Introduction
In the world of system management and software development, understanding how programs interact with kernel is essential for diagnosing performance problems, debugging errors and optimizing resources. One of the most powerful and versatile tools for this purpose in Linux is strace. This command allows you to intercept and record the calls to the system that a process makes, providing a detailed view of your internal behavior without changing the source code.
What's strace?
strace is a command line utility that runs against another process and uses the kernel ptrace functionality to capture each call to the system (syscall) that the process invokes, as well as the signals it receives. Each event is displayed in the standard output or can be redirected to a file for further analysis. In addition to the name of the call, strace shows the arguments with which it was invoked and the return value, which makes it easier to identify the operation that is failing or consuming time.
How to install strace
In most Linux distributions, strace is already pre-installed or available in official repositories. On Debian-based or Ubuntu-based systems can be installed with the apt package manager running: sudo apt update & & sudo apt install trace. In Red Hat family distributions such as CentOS or Fedora, the command is: sudo dnf install strace or sudo yum install strace according to the version. In Arch Linux is installed with: sudo pacman -S strace. After installation, simply typing strace in the terminal will show the basic help.
Basic use
The simplest way to use stress is to prefix it to the command you want to draw. For example, to see all calls to the system of a program called my _ program runs: strace. / mi _ program. The output will appear in the terminal, showing each syscall in real time. If the process ends quickly, it may be useful to redirect the output to a file to review it calmly: strace -or registro.txt. / mi _ program. It is also possible to attach strace to a process already in operation using its process ID (PID) with the option -p: strace -p 1234.
Most useful options
- -c: counts the time spent and the number of each type of call to the system, providing a statistical summary at the end.
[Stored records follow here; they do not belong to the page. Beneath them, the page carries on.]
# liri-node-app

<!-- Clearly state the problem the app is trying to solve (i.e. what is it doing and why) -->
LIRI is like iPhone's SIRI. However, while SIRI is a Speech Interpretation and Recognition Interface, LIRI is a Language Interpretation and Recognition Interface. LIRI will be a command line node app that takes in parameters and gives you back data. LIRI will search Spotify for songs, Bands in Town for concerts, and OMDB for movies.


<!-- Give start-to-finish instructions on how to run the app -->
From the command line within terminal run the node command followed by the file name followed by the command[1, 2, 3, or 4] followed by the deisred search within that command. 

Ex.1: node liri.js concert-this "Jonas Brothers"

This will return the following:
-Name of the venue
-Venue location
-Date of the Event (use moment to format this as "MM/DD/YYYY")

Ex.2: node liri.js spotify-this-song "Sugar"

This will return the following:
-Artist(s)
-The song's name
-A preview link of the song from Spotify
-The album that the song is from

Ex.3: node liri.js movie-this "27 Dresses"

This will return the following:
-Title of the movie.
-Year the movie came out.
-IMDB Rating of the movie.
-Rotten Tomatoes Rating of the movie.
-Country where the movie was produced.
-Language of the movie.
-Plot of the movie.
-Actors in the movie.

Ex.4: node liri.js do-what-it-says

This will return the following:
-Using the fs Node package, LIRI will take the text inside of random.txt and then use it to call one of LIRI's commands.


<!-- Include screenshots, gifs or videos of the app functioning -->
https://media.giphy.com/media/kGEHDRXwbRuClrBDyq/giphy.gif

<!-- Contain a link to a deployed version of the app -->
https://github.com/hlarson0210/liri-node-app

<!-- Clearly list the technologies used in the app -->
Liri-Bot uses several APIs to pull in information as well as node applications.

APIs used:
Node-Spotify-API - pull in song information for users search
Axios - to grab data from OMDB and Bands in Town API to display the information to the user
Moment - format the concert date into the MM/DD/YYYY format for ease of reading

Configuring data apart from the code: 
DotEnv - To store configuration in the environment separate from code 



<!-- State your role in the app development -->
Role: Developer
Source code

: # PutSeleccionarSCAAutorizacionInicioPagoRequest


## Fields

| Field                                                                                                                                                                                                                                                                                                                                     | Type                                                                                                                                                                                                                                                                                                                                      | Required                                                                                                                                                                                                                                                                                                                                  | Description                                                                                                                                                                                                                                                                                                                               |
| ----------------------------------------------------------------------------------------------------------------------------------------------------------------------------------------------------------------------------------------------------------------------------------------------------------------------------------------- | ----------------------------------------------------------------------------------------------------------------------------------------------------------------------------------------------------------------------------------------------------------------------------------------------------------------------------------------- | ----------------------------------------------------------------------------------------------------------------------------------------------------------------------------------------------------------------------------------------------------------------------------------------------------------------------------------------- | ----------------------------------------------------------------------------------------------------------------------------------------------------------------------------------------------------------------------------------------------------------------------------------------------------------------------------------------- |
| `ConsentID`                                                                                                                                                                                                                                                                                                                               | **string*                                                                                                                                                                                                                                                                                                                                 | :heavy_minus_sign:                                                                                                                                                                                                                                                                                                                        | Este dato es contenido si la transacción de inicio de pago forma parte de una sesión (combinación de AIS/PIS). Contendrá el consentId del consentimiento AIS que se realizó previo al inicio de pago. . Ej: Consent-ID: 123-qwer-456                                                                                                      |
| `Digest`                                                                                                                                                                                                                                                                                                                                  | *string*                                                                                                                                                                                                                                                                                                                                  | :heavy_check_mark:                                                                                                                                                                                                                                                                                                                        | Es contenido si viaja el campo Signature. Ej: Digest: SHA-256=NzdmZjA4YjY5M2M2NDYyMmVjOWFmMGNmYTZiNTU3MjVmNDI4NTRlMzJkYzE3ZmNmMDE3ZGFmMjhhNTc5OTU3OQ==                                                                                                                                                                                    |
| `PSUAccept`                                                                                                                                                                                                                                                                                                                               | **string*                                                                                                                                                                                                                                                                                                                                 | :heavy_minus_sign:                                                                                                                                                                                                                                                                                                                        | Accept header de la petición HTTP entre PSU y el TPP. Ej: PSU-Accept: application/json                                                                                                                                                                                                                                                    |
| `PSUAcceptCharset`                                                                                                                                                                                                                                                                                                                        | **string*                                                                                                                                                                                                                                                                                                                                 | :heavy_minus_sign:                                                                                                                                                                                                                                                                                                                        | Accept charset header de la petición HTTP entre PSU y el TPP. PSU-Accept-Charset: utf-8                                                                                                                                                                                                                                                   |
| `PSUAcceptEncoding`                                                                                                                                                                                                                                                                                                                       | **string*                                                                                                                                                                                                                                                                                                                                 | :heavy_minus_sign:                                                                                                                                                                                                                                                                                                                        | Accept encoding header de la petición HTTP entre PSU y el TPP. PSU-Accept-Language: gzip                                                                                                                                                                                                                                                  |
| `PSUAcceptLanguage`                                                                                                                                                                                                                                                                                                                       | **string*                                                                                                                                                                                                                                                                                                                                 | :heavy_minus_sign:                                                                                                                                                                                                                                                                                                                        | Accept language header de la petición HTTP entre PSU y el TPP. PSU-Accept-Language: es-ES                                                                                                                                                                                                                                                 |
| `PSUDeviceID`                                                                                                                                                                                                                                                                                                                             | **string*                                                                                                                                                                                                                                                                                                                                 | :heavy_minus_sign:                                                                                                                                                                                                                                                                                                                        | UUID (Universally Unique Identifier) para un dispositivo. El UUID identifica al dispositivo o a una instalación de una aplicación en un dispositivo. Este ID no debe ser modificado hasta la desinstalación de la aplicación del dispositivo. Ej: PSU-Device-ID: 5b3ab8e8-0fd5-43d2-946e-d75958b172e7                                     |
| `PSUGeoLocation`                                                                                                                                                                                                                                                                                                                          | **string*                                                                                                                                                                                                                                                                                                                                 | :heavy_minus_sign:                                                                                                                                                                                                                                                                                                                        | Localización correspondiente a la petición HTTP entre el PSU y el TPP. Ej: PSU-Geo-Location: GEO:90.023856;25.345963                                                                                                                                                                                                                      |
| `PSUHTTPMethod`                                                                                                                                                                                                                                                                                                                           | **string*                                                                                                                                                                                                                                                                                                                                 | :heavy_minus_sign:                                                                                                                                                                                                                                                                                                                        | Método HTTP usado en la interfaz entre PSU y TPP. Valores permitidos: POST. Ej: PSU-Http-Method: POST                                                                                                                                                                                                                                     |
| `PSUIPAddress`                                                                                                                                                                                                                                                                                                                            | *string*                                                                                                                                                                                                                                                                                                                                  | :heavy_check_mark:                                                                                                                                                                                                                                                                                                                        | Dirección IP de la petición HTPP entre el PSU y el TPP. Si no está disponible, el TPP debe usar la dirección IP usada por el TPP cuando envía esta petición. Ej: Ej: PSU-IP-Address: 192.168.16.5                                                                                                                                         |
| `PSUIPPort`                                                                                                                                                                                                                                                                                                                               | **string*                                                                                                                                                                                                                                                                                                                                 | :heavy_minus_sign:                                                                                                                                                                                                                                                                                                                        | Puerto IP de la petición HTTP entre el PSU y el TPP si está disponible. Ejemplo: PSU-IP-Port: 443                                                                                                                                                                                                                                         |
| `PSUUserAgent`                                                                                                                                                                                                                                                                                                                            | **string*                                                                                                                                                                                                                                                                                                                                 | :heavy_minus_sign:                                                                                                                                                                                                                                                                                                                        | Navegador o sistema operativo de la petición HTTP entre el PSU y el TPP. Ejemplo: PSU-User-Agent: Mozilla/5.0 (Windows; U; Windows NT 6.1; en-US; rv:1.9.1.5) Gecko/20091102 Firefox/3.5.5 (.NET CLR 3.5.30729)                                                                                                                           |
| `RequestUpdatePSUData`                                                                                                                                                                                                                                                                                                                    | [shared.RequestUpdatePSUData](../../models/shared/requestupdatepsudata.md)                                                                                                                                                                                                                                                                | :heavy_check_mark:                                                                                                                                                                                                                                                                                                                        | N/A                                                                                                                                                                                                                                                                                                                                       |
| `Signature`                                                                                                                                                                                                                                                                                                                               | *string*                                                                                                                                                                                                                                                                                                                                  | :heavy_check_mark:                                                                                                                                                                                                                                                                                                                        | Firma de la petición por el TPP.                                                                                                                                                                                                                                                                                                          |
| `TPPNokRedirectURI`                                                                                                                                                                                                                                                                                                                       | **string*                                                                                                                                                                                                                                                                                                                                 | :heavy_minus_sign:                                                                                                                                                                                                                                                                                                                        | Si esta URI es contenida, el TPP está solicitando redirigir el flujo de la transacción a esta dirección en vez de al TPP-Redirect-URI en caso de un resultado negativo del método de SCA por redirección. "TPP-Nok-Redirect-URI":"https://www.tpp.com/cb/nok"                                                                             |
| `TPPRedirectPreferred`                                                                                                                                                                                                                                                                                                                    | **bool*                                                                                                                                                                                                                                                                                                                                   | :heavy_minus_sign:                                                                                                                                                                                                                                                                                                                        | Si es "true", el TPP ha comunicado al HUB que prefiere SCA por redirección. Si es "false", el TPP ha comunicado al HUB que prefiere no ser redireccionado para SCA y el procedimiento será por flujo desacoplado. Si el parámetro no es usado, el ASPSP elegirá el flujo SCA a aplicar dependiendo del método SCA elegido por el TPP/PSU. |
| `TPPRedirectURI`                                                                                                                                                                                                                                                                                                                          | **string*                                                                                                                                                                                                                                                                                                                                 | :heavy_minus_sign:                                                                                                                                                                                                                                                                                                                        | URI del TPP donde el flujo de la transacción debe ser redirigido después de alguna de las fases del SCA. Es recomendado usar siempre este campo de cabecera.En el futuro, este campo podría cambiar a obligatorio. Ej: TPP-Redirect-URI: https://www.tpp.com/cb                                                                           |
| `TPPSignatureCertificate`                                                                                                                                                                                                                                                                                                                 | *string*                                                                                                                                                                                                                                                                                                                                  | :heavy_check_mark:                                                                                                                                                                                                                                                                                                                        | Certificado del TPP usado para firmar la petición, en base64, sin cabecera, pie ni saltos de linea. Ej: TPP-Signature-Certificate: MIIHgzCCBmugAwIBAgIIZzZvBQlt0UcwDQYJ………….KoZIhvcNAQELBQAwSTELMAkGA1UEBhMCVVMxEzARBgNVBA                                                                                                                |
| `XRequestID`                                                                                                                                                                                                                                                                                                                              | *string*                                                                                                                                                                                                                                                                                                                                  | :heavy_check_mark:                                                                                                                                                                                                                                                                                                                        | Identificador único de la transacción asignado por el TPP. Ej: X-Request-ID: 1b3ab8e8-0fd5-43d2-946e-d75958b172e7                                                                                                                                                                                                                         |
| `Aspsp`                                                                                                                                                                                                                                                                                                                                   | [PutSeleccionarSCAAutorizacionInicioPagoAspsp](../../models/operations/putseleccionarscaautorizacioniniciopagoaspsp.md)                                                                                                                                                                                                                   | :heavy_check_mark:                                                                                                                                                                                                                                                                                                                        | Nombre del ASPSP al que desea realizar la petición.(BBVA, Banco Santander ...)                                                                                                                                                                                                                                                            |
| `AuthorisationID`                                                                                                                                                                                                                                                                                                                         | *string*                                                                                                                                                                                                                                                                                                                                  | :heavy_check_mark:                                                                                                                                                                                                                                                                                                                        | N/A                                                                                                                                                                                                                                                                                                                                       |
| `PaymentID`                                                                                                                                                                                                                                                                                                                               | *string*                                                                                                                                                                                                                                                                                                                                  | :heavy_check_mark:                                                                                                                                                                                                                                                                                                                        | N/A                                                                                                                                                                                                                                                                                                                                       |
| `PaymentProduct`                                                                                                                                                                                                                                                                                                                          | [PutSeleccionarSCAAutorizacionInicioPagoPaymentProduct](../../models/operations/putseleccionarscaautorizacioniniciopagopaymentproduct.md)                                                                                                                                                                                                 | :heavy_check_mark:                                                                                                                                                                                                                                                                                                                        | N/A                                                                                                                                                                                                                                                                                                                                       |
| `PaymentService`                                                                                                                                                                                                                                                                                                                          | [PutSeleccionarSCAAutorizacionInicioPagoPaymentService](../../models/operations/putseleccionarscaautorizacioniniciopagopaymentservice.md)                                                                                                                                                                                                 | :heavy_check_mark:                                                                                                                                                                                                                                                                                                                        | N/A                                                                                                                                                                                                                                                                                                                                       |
- -f: follow the child processes created by fork, vfork or clone, ensuring that no subprocess calls are lost.
- -e expr: filters the calls to show; for example, -e trace = open, read, write will show only those three syscalls.
- -s N: specifies the maximum chain size to be printed for arguments that are buffers, useful to avoid excessively long outputs.
- -t: adds a time mark to each output line, facilitating the correlation of events.
- -T: shows the time each call to the system took, ideal for detecting performance bottle necks.
- -or file: redirect all trace to the indicated file instead of the terminal.
Practical examples
To observe only file openings and readings, you can use the filter option -e: strace -e trace = open, read. / mi _ program. This will reduce output to relevant syscalls and facilitate the detection of problems such as files that are not found or insufficient permits.
If you want to get a summary of time consumption per call type, the -c option is very useful: strace -c. / mi _ program. At the end of the run a table will be displayed with the number of calls, the total time spent and the average per call for each syscall.
If the process is already in operation and you want to inspect your behavior without reinitiating it, just get your PID and apply strace -p: strace -p 5678 -or trace.log. After a few seconds you can interrupt the trace with Ctrl + C and analyze the trace.log file to see what syscalls are occurring at that time.
To purify a program that fails silently, you can combine the -f option to follow child processes and -or to save the output: strace -f -or hijo.txt. / program _ that _ launches _ children. Then the file is reviewed for calls that return -1, which indicates an error, and the error value is examined to understand the cause.
Limitations and considerations
Although strace is extremely useful, it has some limitations that it is important to consider. Each call to the intercepted system adds a context overload due to the use of ptrace, which can significantly slow down the application under trace, especially in programs that make thousands of syscalls per second. In addition, certain processes with high privileges or performing setuid / setgid binaries may not be traceable without root permits, as the kernel restricts access to ptrace for security reasons. Finally, the presence of strace can alter the execution times and hide competition problems that only manifest in real load conditions, and it is recommended to use it in test or purification environments rather than in critical production.
Conclusion
In short, strace is an essential tool for any system manager or developer working in Linux. Its ability to reveal exactly how a program interacts with the kernel makes it a powerful ally to debug, optimize performance and understand complex software behavior. With a little practice and knowledge of your most common options, you can get precise diagnoses and speed up problem resolution without changing the source code or reinstalling packages.